The federal government's review will begin as soon as the government receives an application for approval.

Six big lenders dominate the banking sector and federal laws protect the banks from foreign takeovers. That gives them a hefty stake in assuring Toronto grows as a financial hub.

The big banks make billions of dollars in profits from domestic retail operations, wealth management and investment banking and they are shareholders in Alpha Group, an alternative trading system that has stolen TMX market share since its launch in 2007.

The banks' criticism is not unanimous, however.
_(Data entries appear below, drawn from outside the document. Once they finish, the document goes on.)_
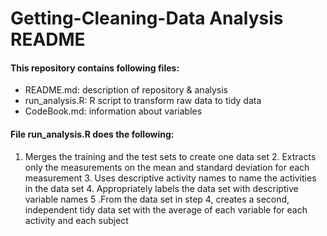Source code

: Getting-Cleaning-Data Analysis README
=====================

#### This repository contains following files:

- README.md: description of repository & analysis
- run_analysis.R: R script to transform raw data to tidy data
- CodeBook.md: information about variables 




#### File run_analysis.R does the following:

1. Merges the training and the test sets to create one data set  2. Extracts only the measurements on the mean and standard deviation for each measurement  3. Uses descriptive activity names to name the activities in the data set  4. Appropriately labels the data set with descriptive variable names  5 .From the data set in step 4, creates a second, independent tidy data set with the average of each variable for each activity and each subject  


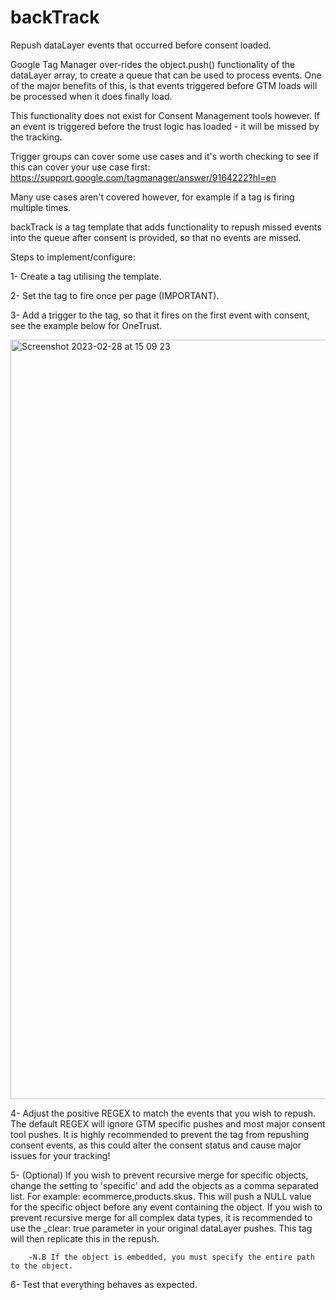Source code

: # backTrack
Repush dataLayer events that occurred before consent loaded.

Google Tag Manager over-rides the object.push() functionality of the dataLayer array, to create a queue that can be used to process events.
One of the major benefits of this, is that events triggered before GTM loads will be processed when it does finally load.

This functionality does not exist for Consent Management tools however. If an event is triggered before the trust logic has loaded - it will be missed by the tracking.

Trigger groups can cover some use cases and it's worth checking to see if this can cover your use case first: https://support.google.com/tagmanager/answer/9164222?hl=en

Many use cases aren't covered however, for example if a tag is firing multiple times.

backTrack is a tag template that adds functionality to repush missed events into the queue after consent is provided, so that no events are missed.

Steps to implement/configure:  

1- Create a tag utilising the template. 

2- Set the tag to fire once per page (IMPORTANT). 

3- Add a trigger to the tag, so that it fires on the first event with consent, see the example below for OneTrust.

<img width="1215" alt="Screenshot 2023-02-28 at 15 09 23" src="https://user-images.githubusercontent.com/125863377/221878439-16792901-e974-454c-818b-6212b0fa579d.png">

4- Adjust the positive REGEX to match the events that you wish to repush. The default REGEX will ignore GTM specific pushes and most major consent tool pushes. It is highly recommended to prevent the tag from repushing consent events, as this could alter the consent status and cause major issues for your tracking!

5- (Optional) If you wish to prevent recursive merge for specific objects, change the setting to 'specific' and add the objects as a comma separated list. For example: ecommerce,products.skus.
This will push a NULL value for the specific object before any event containing the object.
If you wish to prevent recursive merge for all complex data types, it is recommended to use the _clear: true parameter in your original dataLayer pushes. This tag will then replicate this in the repush.

        -N.B If the object is embedded, you must specify the entire path to the object.
6- Test that everything behaves as expected.
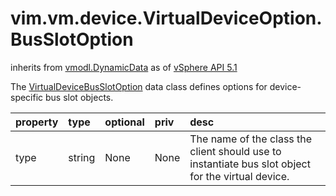 vim.vm.device.VirtualDeviceOption.BusSlotOption
===============================================
inherits from [vmodl.DynamicData](docs/vmodl.DynamicData.md)
as of [vSphere API 5.1](vim.version.md#vim.version.version8)


The <a href="vim.vm.device.VirtualDeviceOption.BusSlotOption.md">VirtualDeviceBusSlotOption</a> data class   defines options for device-specific bus slot objects.

| property | type | optional | priv | desc |
|:---------|:-----|:---------|:-----|:-----|
| type | string | None | None | The name of the class the client should use to instantiate bus slot   object for the virtual device. |


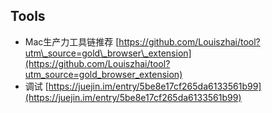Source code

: ## Tools

* Mac生产力工具链推荐 [https://github.com/Louiszhai/tool?utm\_source=gold\_browser\_extension](https://github.com/Louiszhai/tool?utm_source=gold_browser_extension)
* 调试 [https://juejin.im/entry/5be8e17cf265da6133561b99](https://juejin.im/entry/5be8e17cf265da6133561b99)



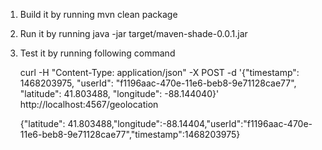 1. Build it by running mvn clean package

2. Run it by running java -jar target/maven-shade-0.0.1.jar 

3. Test it by running following command 
	
	curl -H "Content-Type: application/json" -X POST -d '{"timestamp": 1468203975, "userId": "f1196aac-470e-11e6-beb8-9e71128cae77", "latitude": 41.803488, "longitude": -88.144040}' http://localhost:4567/geolocation

	{"latitude":	41.803488,"longitude":-88.14404,"userId":"f1196aac-470e-11e6-beb8-9e71128cae77","timestamp":1468203975}
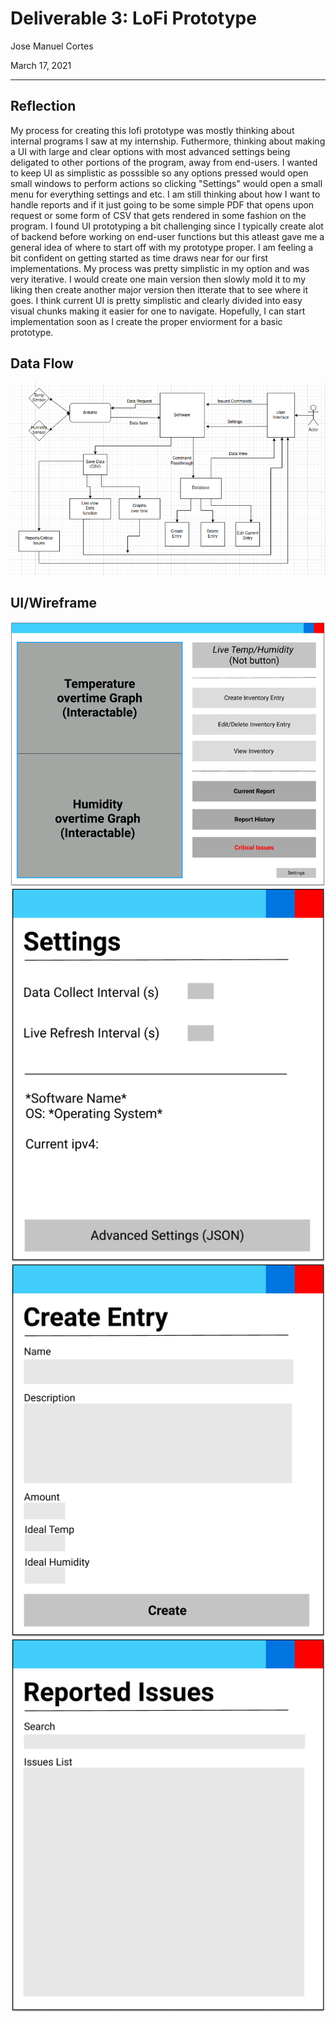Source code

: # Deliverable 3: LoFi Prototype

Jose Manuel Cortes

March 17, 2021

---

## Reflection
My process for creating this lofi prototype was mostly thinking about internal programs I saw at my internship. Futhermore, thinking about making a UI with large and clear options with most advanced settings being deligated to other portions of the program, away from end-users. I wanted to keep UI as simplistic as posssible so any options pressed would open small windows to perform actions so clicking "Settings" would open a small menu for everything settings and etc. I am still thinking about how I want to handle reports and if it just going to be some simple PDF that opens upon request or some form of CSV that gets rendered in some fashion on the program. I found UI prototyping a bit challenging since I typically create alot of backend before working on end-user functions but this atleast gave me a general idea of where to start off with my prototype proper. I am feeling a bit confident on getting started as time draws near for our first implementations. My process was pretty simplistic in my option and was very iterative. I would create one main version then slowly mold it to my liking then create another major version then itterate that to see where it goes. I think current UI is pretty simplistic and clearly divided into easy visual chunks making it easier for one to navigate. Hopefully, I can start implementation soon as I create the proper enviorment for a basic prototype.


## Data Flow
![](https://raw.githubusercontent.com/Berea-CS-Courses/capstone-project-Cortesj/Deliverable-3/Deliverables/D3_Images/Data%20Flow.png)

## UI/Wireframe
![](https://raw.githubusercontent.com/Berea-CS-Courses/capstone-project-Cortesj/Deliverable-3/Deliverables/D3_Images/Main.png)
![](https://raw.githubusercontent.com/Berea-CS-Courses/capstone-project-Cortesj/Deliverable-3/Deliverables/D3_Images/Settings.png)
![](https://raw.githubusercontent.com/Berea-CS-Courses/capstone-project-Cortesj/Deliverable-3/Deliverables/D3_Images/Create%20Entry.png)
![](https://raw.githubusercontent.com/Berea-CS-Courses/capstone-project-Cortesj/Deliverable-3/Deliverables/D3_Images/Issues.png)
Royal Bank of Canada and Bank of Montreal, which both have advisory roles in the deal, back it.

While TD and National Bank of Canada were strongly opposed, officials from Canadian Imperial Bank of Commerce and Bank of Nova Scotia appear to be OK with the transaction, but in a slightly different form.

"We're talking about a very, very critical part of the financial services structure and people have to be very thoughtful about how that type of transaction is entered into," Phil Smith, deputy head of investment banking at Scotia Capital, told Reuters outside the hearings.

The banks' arguments were spelled out in a letter obtained by Canadian media.

A copy of the letter shown on the National Post newspaper's website gave endorsements from TD, CIBC and National Bank. An earlier media report had said Scotiabank had also signed.

Shares of both TMX and LSE have weakened as opposition to the transaction has grown.

As of Wednesday, the deal valued TMX at C$41.46 a share, about 6.1 percent above the current stock price of C$39.07.

COMPLEX PROCESS

LSE shareholders would hold 55 percent of the combined entity -- a transatlantic exchange with market capitalization of about $7 billion. The new exchange operator would have the world's largest number of mining, energy and other resource companies in its stable of listings.

The exchange operators say the deal would give companies better access to capital and offer Canadian markets a competitive advantage as the global industry consolidates.

"We think that our proposed merger will deliver significant opportunities for growth for the Canadian capital markets," TMX spokeswoman Carolyn Quick said on Wednesday in an email.